RIVER- CURRICULUM VISIONS

RIVER WHARFE

The River Wharfe has its headwaters in the Yorkshire Dales National Park close to the source of the River Ribble and just south of Hawes. It flows southeast through Buckden and Kettlewell in a deep, wide valley whose sides resemble a broad staircase.

The staircase is made by the various bands of level rocks that come to the surface. Where they are hard, as in the case of the mountain limestone so the slope is steep. Indeed, the white limestone cliffs, or scars, make a prominent feature of the landscape. The gentler slopes between the scars are formed by shales and other soft rocks.

Bolton Priory marks the edge of the dales and the start of the lower, broader moors formed in sandstone. Through a landscape of deeply carved and quite steep valleys, the Wharfe picks a way to the north of Leeds. The deep Wharfe valley has reduced the amount of settlement that developed to just Ilkley and Otley, both modestly sized settlements, whose shape is very much affected by the valley they have grown in.

Finally, the Wharfe flows out over the Vale of York and meanders its way over a wide floodplain to join the Ouse.

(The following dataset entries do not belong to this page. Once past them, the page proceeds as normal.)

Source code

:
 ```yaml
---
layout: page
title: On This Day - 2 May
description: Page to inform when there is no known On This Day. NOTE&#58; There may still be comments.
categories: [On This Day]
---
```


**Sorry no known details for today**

In many dales there are five or six terminal moraines across the valleys. These represent times when the ice remained in the same place for some time during the retreat of the glaciers at the end of the Ice Age. In Wharfedale, Ilkley church and Leathley church are on natural mounds that are the remains of the moraines that once dammed the dale.

Places on the Wharfe

Bolton Priory

Bolton Priory was built in a meander of the River Wharfe and made famous by a painting by Sir Edwin Landseer in 1834. The nearby gorge is called The Strid because the river is almost stridable as it goes through the narrow defile.

Up river are the stone arches of Barden Bridge.

Boston Spa

Eighteenth century Boston Spa grew up on mineral springs that flow from the Magnesian Limestone rocks. The spring waters naturally help feed the Wharfe.

Clifford

Quarries in the Magnesian Limestone near Boston Spa were used to provide the stone for York Minster. The giant blocks were floated on rafts down the River Wharfe and then up the River Ouse to York.

Ilkley

Ilkley developed as a spa town in the 19th century using spring waters that flow into the Wharfe. Its history goes back much farther, however, because it was a Roman fort and an important river crossing.

Wetherby

Limestone-built houses are a feature of Wetherby, a market town that grew up at a crossing of the River Wharfe. The old bridge still stands at the town center.